• [What you need to do]
In the records below, copy the line that contains "También se puede" and each line after it, word for word, through the last.

== Excerpted data

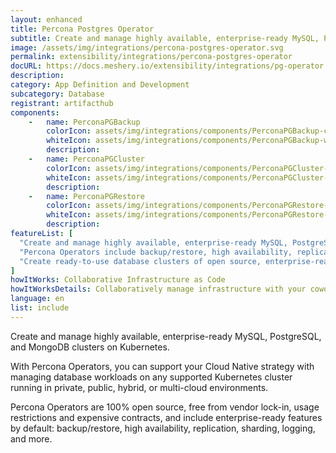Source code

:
 ```yaml
---
layout: enhanced
title: Percona Postgres Operator
subtitle: Create and manage highly available, enterprise-ready MySQL, PostgreSQL, and MongoDB clusters on Kubernetes.
image: /assets/img/integrations/percona-postgres-operator.svg
permalink: extensibility/integrations/percona-postgres-operator
docURL: https://docs.meshery.io/extensibility/integrations/pg-operator
description: 
category: App Definition and Development
subcategory: Database
registrant: artifacthub
components: 
	-	name: PerconaPGBackup
		colorIcon: assets/img/integrations/components/PerconaPGBackup-color.svg
		whiteIcon: assets/img/integrations/components/PerconaPGBackup-white.svg
		description: 
	-	name: PerconaPGCluster
		colorIcon: assets/img/integrations/components/PerconaPGCluster-color.svg
		whiteIcon: assets/img/integrations/components/PerconaPGCluster-white.svg
		description: 
	-	name: PerconaPGRestore
		colorIcon: assets/img/integrations/components/PerconaPGRestore-color.svg
		whiteIcon: assets/img/integrations/components/PerconaPGRestore-white.svg
		description: 
featureList: [
  "Create and manage highly available, enterprise-ready MySQL, PostgreSQL, and MongoDB clusters on Kubernetes.",
  "Percona Operators include backup/restore, high availability, replication, sharding, logging features and more.",
  "Create ready-to-use database clusters of open source, enterprise-ready versions of MySQL, MongoDB, and PostgreSQL, created and supported by the Percona team."
]
howItWorks: Collaborative Infrastructure as Code
howItWorksDetails: Collaboratively manage infrastructure with your coworkers synchronously sharing the same designs.
language: en
list: include
---
```

<p>
Create and manage highly available, enterprise-ready MySQL, PostgreSQL, and MongoDB clusters on Kubernetes.
</p>
<p>
    With Percona Operators, you can support your Cloud Native strategy with managing database workloads on any supported Kubernetes cluster running in private, public, hybrid, or multi-cloud environments.
</p>
<p>
    Percona Operators are 100% open source, free from vendor lock-in, usage restrictions and expensive contracts, and include enterprise-ready features by default: backup/restore, high availability, replication, sharding, logging, and more.
</p>
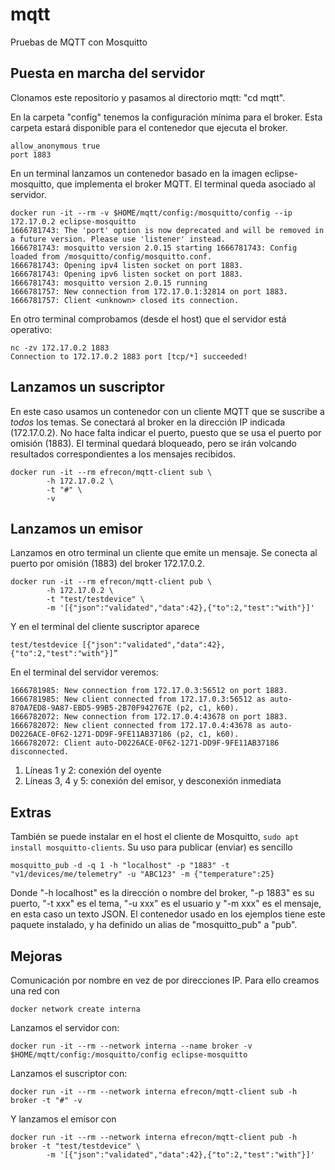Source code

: # mqtt
Pruebas de MQTT con Mosquitto

## Puesta en marcha del servidor
Clonamos este repositorio y pasamos al directorio mqtt: "cd mqtt". 

En la carpeta "config" tenemos la configuración mínima para el broker. Esta carpeta estará disponible para el contenedor que ejecuta el broker. 

```shell
allow_anonymous true
port 1883 
```
En un terminal lanzamos un contenedor basado en la imagen eclipse-mosquitto, que implementa el broker MQTT. El terminal queda asociado al servidor. 
```shell
docker run -it --rm -v $HOME/mqtt/config:/mosquitto/config --ip 172.17.0.2 eclipse-mosquitto 
1666781743: The 'port' option is now deprecated and will be removed in a future version. Please use 'listener' instead. 
1666781743: mosquitto version 2.0.15 starting 1666781743: Config loaded from /mosquitto/config/mosquitto.conf. 
1666781743: Opening ipv4 listen socket on port 1883. 
1666781743: Opening ipv6 listen socket on port 1883. 
1666781743: mosquitto version 2.0.15 running 
1666781757: New connection from 172.17.0.1:32814 on port 1883. 
1666781757: Client <unknown> closed its connection. 
```

En otro terminal comprobamos (desde el host) que el servidor está operativo: 

```shell
nc -zv 172.17.0.2 1883 
Connection to 172.17.0.2 1883 port [tcp/*] succeeded! 
```

## Lanzamos un suscriptor

En este caso usamos un contenedor con un cliente MQTT que se suscribe a *todos* los temas. Se conectará al broker en la dirección IP indicada (172.17.0.2). No hace falta indicar el puerto, puesto que se usa el puerto por omisión (1883). El terminal quedará bloqueado, pero se irán volcando resultados correspondientes a los mensajes recibidos. 

```shell
docker run -it --rm efrecon/mqtt-client sub \
        -h 172.17.0.2 \
        -t "#" \
        -v
```

## Lanzamos un emisor
Lanzamos en otro terminal un cliente que emite un mensaje. Se conecta al puerto por omisión (1883) del broker 172.17.0.2.

```shell
docker run -it --rm efrecon/mqtt-client pub \
        -h 172.17.0.2 \
        -t "test/testdevice" \
        -m '[{"json":"validated","data":42},{"to":2,"test":"with"}]'
```

Y en el terminal del cliente suscriptor aparece 

```shell
test/testdevice [{"json":"validated","data":42},{"to":2,"test":"with"}]”
```

En el terminal del servidor veremos:

```shell
1666781985: New connection from 172.17.0.3:56512 on port 1883.
1666781985: New client connected from 172.17.0.3:56512 as auto-870A7ED8-9A87-EBD5-99B5-2B70F942767E (p2, c1, k60).
1666782072: New connection from 172.17.0.4:43678 on port 1883.
1666782072: New client connected from 172.17.0.4:43678 as auto-D0226ACE-0F62-1271-DD9F-9FE11AB37186 (p2, c1, k60).
1666782072: Client auto-D0226ACE-0F62-1271-DD9F-9FE11AB37186 disconnected.
```

1. Líneas 1 y 2: conexión del oyente
2. Líneas 3, 4 y 5: conexión del emisor, y desconexión inmediata

## Extras

También se puede instalar en el host el cliente de Mosquitto, `sudo apt install mosquitto-clients`. Su uso para publicar (enviar) es sencillo

```shell
mosquitto_pub -d -q 1 -h "localhost" -p "1883" -t "v1/devices/me/telemetry" -u "ABC123" -m {"temperature":25}
```

Donde "-h localhost" es la dirección o nombre del broker, "-p 1883" es su puerto, "-t xxx" es el tema, "-u xxx" es el usuario y "-m xxx" es el mensaje, en esta caso un texto JSON. El contenedor usado en los ejemplos tiene este paquete instalado, y ha definido un alias de "mosquitto_pub" a "pub".  

## Mejoras
Comunicación por nombre en vez de por direcciones IP. Para ello creamos una red con 

```
docker network create interna
``` 
Lanzamos el servidor con:
```
docker run -it --rm --network interna --name broker -v $HOME/mqtt/config:/mosquitto/config eclipse-mosquitto 
```
Lanzamos el suscriptor con:
```
docker run -it --rm --network interna efrecon/mqtt-client sub -h broker -t "#" -v
```
Y lanzamos el emisor con 
```
docker run -it --rm --network interna efrecon/mqtt-client pub -h broker -t "test/testdevice" \
        -m '[{"json":"validated","data":42},{"to":2,"test":"with"}]'
```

====

• [Answer area]
También se puede instalar en el host el cliente de Mosquitto, `sudo apt install mosquitto-clients`. Su uso para publicar (enviar) es sencillo

```shell
mosquitto_pub -d -q 1 -h "localhost" -p "1883" -t "v1/devices/me/telemetry" -u "ABC123" -m {"temperature":25}
```

Donde "-h localhost" es la dirección o nombre del broker, "-p 1883" es su puerto, "-t xxx" es el tema, "-u xxx" es el usuario y "-m xxx" es el mensaje, en esta caso un texto JSON. El contenedor usado en los ejemplos tiene este paquete instalado, y ha definido un alias de "mosquitto_pub" a "pub".  

## Mejoras
Comunicación por nombre en vez de por direcciones IP. Para ello creamos una red con 

```
docker network create interna
``` 
Lanzamos el servidor con:
```
docker run -it --rm --network interna --name broker -v $HOME/mqtt/config:/mosquitto/config eclipse-mosquitto 
```
Lanzamos el suscriptor con:
```
docker run -it --rm --network interna efrecon/mqtt-client sub -h broker -t "#" -v
```
Y lanzamos el emisor con 
```
docker run -it --rm --network interna efrecon/mqtt-client pub -h broker -t "test/testdevice" \
        -m '[{"json":"validated","data":42},{"to":2,"test":"with"}]'
```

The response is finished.